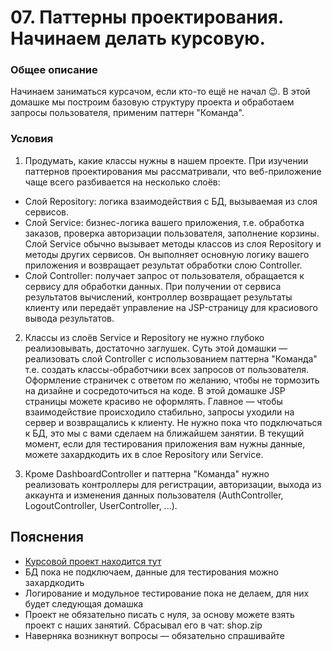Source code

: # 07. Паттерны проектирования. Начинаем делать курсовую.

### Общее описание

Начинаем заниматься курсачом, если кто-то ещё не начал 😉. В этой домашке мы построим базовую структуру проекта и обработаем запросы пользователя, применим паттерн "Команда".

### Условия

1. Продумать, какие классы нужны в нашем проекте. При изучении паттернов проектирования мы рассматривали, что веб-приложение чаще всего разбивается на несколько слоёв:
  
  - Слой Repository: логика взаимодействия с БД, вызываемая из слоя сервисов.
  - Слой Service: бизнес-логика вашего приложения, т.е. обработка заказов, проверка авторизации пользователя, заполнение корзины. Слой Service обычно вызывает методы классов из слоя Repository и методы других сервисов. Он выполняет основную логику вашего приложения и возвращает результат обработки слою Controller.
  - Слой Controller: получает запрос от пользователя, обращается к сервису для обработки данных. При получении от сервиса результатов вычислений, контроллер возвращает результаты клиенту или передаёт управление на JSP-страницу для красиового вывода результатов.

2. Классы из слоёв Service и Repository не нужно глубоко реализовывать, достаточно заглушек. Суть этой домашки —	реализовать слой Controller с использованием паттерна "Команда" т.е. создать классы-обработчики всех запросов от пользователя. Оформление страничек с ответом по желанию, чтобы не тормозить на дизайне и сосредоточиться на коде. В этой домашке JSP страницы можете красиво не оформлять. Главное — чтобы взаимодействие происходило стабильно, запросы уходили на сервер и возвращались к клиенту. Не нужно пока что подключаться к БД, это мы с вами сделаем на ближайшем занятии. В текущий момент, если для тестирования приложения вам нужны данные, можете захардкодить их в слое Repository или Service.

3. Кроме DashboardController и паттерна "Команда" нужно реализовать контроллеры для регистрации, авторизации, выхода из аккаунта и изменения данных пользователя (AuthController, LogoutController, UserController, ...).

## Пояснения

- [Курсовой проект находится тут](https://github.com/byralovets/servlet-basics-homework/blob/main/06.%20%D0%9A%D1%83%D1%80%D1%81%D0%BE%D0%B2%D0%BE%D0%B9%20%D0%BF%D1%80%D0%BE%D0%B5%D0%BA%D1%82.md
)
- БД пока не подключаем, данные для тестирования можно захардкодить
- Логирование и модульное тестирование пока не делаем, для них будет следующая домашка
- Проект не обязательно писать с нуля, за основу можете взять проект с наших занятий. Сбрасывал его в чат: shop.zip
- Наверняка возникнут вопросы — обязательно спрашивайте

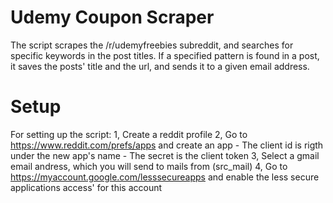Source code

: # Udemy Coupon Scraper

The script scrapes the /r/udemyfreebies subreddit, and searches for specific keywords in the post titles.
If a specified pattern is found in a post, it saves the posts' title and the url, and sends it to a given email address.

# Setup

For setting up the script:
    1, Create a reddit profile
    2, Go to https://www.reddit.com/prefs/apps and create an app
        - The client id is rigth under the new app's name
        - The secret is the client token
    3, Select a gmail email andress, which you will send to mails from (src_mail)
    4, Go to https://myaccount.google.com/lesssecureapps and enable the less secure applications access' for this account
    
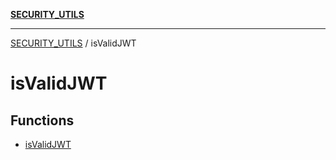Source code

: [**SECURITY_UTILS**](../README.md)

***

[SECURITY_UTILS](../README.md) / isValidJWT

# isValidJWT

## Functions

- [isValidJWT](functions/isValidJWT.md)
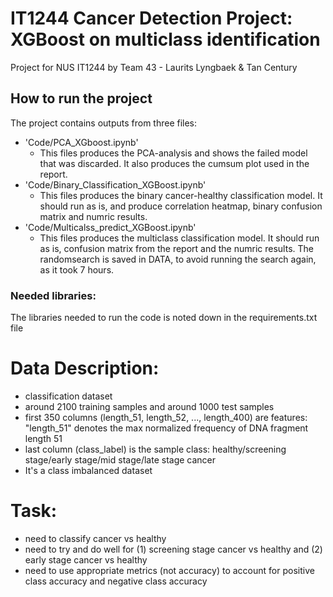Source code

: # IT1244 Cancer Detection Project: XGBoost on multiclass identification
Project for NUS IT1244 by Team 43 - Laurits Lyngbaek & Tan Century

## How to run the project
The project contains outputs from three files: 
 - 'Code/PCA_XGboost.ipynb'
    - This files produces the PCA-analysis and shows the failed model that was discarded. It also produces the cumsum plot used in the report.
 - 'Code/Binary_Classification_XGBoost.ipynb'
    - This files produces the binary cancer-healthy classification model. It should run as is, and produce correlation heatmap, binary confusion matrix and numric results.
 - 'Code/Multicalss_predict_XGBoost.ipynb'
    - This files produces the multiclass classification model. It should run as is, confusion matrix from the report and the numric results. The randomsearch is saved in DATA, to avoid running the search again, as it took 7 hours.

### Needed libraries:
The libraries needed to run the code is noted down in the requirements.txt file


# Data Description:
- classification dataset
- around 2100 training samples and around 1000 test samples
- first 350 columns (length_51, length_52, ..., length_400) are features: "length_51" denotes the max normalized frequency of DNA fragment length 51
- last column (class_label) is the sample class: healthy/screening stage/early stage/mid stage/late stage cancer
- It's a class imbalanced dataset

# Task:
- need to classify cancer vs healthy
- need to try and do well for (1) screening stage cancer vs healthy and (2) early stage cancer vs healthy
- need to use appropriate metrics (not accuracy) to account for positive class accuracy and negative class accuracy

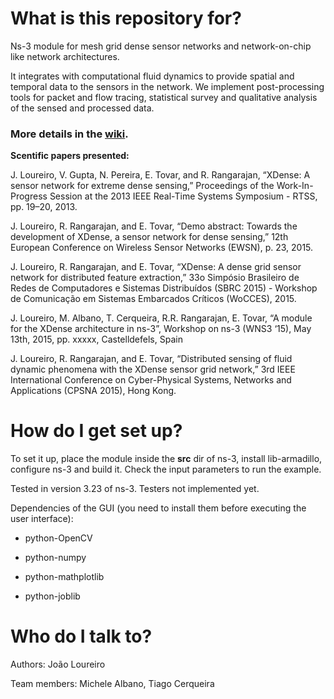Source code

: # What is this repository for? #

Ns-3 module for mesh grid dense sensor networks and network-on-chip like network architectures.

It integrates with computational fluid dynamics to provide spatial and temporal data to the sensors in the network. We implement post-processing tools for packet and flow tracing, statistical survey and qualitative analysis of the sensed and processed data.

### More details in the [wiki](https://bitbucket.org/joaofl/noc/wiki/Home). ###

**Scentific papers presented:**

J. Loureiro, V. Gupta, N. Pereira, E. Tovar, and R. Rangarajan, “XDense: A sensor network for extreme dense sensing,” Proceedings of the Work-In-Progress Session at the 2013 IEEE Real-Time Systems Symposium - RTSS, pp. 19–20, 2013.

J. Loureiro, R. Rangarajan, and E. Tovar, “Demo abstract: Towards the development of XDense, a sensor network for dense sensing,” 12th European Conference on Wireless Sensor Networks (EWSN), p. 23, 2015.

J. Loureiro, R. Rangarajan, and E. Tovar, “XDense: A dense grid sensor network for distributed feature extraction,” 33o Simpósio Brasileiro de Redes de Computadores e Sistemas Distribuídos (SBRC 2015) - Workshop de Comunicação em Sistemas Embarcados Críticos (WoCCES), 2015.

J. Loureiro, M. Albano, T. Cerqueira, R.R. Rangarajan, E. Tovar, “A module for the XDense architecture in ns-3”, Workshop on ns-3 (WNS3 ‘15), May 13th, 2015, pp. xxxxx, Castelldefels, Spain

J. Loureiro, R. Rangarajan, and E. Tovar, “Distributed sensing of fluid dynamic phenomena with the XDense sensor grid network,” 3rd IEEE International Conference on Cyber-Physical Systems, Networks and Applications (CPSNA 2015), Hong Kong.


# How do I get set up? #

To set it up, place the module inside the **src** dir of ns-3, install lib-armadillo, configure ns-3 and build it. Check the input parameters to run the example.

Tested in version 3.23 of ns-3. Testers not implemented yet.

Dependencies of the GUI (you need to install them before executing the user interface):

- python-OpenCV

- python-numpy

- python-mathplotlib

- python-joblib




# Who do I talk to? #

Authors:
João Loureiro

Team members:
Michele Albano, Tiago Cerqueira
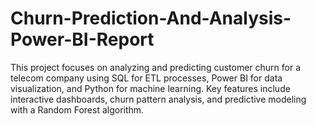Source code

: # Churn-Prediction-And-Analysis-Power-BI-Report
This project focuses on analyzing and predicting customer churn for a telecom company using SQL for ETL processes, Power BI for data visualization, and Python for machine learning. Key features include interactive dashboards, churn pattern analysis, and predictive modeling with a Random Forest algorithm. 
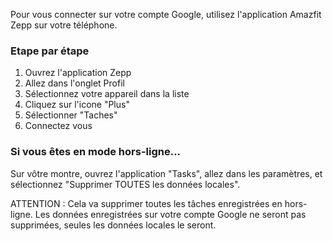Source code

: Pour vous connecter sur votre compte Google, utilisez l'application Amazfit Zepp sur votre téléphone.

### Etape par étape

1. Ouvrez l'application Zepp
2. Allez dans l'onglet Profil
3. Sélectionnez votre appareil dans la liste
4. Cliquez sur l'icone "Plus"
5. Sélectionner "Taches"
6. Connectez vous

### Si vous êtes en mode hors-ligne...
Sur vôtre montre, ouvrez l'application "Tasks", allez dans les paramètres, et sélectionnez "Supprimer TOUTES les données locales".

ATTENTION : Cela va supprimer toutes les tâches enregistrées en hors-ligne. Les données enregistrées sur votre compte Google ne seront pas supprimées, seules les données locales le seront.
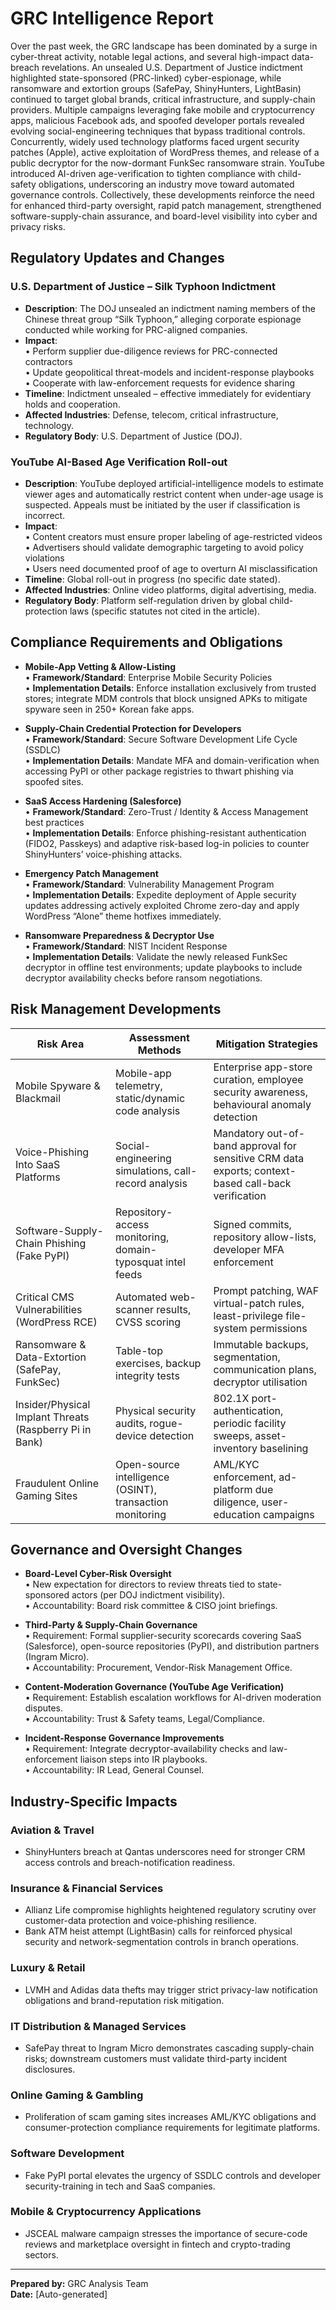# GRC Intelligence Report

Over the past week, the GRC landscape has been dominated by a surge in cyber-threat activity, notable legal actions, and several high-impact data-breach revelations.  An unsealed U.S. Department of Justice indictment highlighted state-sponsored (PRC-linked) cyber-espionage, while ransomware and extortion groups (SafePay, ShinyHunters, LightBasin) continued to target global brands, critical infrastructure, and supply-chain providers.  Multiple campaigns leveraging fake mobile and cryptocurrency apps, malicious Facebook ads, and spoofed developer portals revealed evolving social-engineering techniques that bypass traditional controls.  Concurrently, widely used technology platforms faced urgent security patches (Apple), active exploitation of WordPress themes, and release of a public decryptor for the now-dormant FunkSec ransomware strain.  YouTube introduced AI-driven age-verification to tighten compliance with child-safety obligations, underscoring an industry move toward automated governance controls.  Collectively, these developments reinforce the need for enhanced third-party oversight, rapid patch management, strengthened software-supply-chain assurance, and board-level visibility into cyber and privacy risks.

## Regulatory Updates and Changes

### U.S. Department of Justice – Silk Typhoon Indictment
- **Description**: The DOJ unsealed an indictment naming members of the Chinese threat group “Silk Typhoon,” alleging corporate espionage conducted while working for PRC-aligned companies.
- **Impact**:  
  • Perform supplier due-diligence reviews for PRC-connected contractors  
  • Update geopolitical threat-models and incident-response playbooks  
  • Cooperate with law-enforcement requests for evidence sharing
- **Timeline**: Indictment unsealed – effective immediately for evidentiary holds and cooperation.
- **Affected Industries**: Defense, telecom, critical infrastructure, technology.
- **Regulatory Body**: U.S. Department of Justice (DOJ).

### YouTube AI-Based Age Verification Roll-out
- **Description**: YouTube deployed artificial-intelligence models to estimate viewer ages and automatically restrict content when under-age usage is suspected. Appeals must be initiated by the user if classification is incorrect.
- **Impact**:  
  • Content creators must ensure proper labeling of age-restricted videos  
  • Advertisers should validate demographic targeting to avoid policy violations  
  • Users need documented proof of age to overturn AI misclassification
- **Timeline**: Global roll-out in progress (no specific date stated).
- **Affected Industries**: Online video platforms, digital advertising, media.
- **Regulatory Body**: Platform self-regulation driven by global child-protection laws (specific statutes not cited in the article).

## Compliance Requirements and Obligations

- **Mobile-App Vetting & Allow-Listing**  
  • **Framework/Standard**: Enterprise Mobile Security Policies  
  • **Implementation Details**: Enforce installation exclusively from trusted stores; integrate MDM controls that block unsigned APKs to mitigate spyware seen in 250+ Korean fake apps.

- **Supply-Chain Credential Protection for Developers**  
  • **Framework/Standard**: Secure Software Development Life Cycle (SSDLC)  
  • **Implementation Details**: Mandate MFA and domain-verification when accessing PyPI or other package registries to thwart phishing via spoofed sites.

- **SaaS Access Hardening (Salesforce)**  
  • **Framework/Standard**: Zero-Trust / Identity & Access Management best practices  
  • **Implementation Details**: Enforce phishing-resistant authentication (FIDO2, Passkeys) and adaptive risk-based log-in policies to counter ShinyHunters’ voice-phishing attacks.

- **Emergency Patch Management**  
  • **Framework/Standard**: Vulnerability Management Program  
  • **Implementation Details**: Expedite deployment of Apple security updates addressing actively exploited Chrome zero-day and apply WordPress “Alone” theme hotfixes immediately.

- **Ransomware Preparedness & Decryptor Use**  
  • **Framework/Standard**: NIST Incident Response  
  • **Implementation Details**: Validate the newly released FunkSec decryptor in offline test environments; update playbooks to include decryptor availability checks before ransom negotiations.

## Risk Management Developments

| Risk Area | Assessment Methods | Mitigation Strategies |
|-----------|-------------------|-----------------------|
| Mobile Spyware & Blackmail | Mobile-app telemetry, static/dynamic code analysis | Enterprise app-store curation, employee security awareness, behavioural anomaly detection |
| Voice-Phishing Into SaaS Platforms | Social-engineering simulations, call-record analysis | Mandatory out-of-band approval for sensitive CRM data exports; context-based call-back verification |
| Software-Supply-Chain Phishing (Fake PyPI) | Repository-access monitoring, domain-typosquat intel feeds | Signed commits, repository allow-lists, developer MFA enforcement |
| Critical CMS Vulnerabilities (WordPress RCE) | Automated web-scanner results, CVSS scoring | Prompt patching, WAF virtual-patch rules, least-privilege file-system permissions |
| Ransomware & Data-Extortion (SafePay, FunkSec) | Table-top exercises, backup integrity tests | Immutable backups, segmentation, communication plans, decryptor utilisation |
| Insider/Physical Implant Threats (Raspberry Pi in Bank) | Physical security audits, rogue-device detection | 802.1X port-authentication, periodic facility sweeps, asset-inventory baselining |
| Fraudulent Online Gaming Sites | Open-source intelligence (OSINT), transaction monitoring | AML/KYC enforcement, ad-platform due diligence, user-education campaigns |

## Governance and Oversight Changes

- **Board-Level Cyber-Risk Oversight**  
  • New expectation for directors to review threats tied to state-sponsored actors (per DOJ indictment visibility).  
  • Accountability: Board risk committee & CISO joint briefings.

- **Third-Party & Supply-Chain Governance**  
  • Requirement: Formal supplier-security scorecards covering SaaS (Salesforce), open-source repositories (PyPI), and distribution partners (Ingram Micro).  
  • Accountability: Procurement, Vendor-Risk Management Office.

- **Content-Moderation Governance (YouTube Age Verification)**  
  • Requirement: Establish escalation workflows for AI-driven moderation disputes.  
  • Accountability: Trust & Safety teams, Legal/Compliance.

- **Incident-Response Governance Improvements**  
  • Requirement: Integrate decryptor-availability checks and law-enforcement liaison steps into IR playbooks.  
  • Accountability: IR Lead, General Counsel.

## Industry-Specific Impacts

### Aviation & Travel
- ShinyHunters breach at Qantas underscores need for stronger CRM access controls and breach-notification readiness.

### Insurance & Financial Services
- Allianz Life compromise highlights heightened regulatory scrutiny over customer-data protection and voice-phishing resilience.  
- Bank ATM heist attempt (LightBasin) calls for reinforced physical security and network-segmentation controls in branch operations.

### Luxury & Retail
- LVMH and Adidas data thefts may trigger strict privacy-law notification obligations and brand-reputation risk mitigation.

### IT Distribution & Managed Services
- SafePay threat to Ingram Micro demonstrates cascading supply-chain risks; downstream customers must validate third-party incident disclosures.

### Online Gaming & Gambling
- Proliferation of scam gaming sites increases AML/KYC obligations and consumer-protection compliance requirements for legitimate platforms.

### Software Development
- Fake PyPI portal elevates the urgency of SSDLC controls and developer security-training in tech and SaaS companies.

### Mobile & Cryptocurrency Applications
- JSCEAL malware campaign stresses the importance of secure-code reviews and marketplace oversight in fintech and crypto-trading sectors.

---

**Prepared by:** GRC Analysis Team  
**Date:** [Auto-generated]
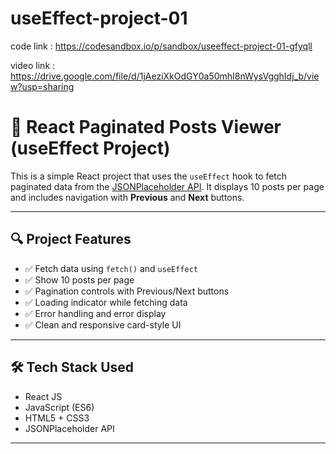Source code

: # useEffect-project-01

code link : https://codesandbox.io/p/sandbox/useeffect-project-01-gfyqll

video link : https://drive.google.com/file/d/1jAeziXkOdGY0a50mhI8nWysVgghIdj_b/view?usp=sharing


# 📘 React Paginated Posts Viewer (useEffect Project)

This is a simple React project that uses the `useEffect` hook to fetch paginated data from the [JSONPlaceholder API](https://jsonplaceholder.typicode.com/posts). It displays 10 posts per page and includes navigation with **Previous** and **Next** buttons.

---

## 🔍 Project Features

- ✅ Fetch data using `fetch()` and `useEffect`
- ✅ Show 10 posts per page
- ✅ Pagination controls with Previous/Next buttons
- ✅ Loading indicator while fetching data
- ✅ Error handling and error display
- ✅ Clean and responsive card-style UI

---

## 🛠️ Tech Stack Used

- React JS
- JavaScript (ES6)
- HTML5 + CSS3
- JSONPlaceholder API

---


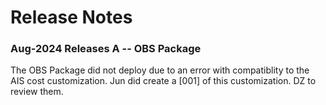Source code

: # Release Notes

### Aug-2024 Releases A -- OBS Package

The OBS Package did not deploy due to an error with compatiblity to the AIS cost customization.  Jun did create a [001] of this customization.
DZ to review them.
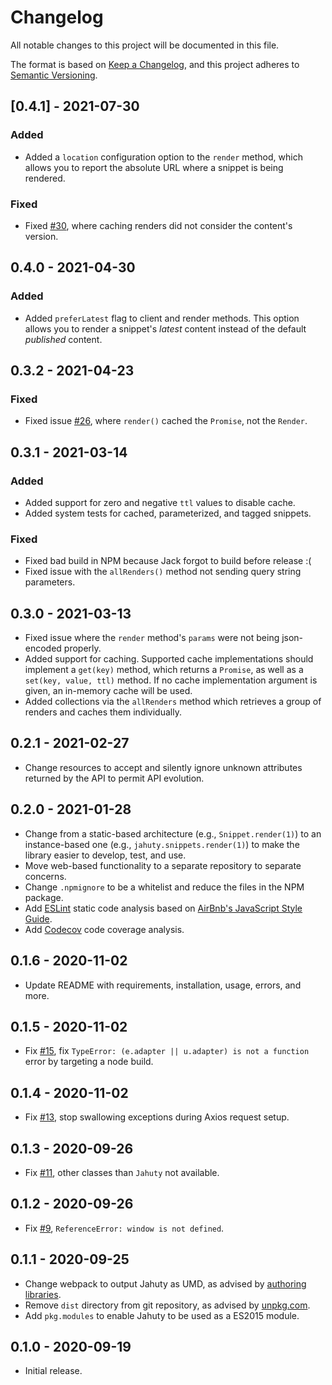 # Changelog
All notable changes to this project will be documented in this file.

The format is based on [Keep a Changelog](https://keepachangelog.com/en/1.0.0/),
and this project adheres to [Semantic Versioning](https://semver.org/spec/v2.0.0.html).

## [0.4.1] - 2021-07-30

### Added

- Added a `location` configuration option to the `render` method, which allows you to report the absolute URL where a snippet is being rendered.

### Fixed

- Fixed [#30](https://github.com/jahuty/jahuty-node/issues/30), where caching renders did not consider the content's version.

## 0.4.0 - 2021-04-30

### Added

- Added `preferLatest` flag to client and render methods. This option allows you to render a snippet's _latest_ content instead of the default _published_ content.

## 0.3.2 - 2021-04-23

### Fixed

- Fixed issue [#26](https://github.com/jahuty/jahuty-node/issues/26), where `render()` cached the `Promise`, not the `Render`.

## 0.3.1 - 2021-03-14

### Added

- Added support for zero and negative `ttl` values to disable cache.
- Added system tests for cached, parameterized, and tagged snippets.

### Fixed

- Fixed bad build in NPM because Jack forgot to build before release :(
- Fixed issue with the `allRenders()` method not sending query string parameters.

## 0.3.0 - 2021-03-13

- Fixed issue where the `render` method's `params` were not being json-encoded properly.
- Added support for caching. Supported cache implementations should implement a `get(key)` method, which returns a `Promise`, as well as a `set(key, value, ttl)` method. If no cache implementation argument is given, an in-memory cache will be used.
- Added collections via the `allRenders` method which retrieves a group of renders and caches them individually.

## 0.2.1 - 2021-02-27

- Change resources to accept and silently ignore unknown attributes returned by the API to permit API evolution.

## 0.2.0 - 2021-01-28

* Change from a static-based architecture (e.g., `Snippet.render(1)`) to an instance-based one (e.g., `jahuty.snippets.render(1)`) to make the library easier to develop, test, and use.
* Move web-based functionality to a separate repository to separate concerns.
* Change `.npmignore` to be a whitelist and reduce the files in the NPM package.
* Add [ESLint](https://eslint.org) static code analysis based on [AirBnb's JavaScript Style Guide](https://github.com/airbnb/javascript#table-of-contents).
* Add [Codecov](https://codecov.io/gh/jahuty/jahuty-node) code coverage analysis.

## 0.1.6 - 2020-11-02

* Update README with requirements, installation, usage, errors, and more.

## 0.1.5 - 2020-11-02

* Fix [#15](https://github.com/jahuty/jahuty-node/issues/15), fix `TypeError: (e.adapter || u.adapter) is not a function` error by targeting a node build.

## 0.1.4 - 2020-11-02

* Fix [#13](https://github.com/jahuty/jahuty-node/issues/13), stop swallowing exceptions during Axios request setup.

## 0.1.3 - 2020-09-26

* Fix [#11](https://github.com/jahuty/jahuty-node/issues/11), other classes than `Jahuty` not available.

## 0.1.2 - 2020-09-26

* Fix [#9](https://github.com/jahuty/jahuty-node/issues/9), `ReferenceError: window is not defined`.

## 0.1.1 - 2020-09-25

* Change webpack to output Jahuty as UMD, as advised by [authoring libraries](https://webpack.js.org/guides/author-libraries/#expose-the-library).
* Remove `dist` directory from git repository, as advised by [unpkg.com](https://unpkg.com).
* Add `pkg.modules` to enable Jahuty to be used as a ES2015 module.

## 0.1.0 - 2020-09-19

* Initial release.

• • • • •

● **EXERCISE BRIEF**:
Quote the data above exactly from the line with "### IT Distribution & Managed Services" to the line with "# Changelog", both ends counted, and nothing else. Pictures don't go in.

● **RESULT BELOW**:
### IT Distribution & Managed Services
- SafePay threat to Ingram Micro demonstrates cascading supply-chain risks; downstream customers must validate third-party incident disclosures.

### Online Gaming & Gambling
- Proliferation of scam gaming sites increases AML/KYC obligations and consumer-protection compliance requirements for legitimate platforms.

### Software Development
- Fake PyPI portal elevates the urgency of SSDLC controls and developer security-training in tech and SaaS companies.

### Mobile & Cryptocurrency Applications
- JSCEAL malware campaign stresses the importance of secure-code reviews and marketplace oversight in fintech and crypto-trading sectors.

---

**Prepared by:** GRC Analysis Team  
**Date:** [Auto-generated]
Source code

: # useEffect-project-01

code link : https://codesandbox.io/p/sandbox/useeffect-project-01-gfyqll

video link : https://drive.google.com/file/d/1jAeziXkOdGY0a50mhI8nWysVgghIdj_b/view?usp=sharing


# 📘 React Paginated Posts Viewer (useEffect Project)

This is a simple React project that uses the `useEffect` hook to fetch paginated data from the [JSONPlaceholder API](https://jsonplaceholder.typicode.com/posts). It displays 10 posts per page and includes navigation with **Previous** and **Next** buttons.

---

## 🔍 Project Features

- ✅ Fetch data using `fetch()` and `useEffect`
- ✅ Show 10 posts per page
- ✅ Pagination controls with Previous/Next buttons
- ✅ Loading indicator while fetching data
- ✅ Error handling and error display
- ✅ Clean and responsive card-style UI

---

## 🛠️ Tech Stack Used

- React JS
- JavaScript (ES6)
- HTML5 + CSS3
- JSONPlaceholder API

---


Source code

: # Release Notes

### Aug-2024 Releases A -- OBS Package

The OBS Package did not deploy due to an error with compatiblity to the AIS cost customization.  Jun did create a [001] of this customization.
DZ to review them.
 # Changelog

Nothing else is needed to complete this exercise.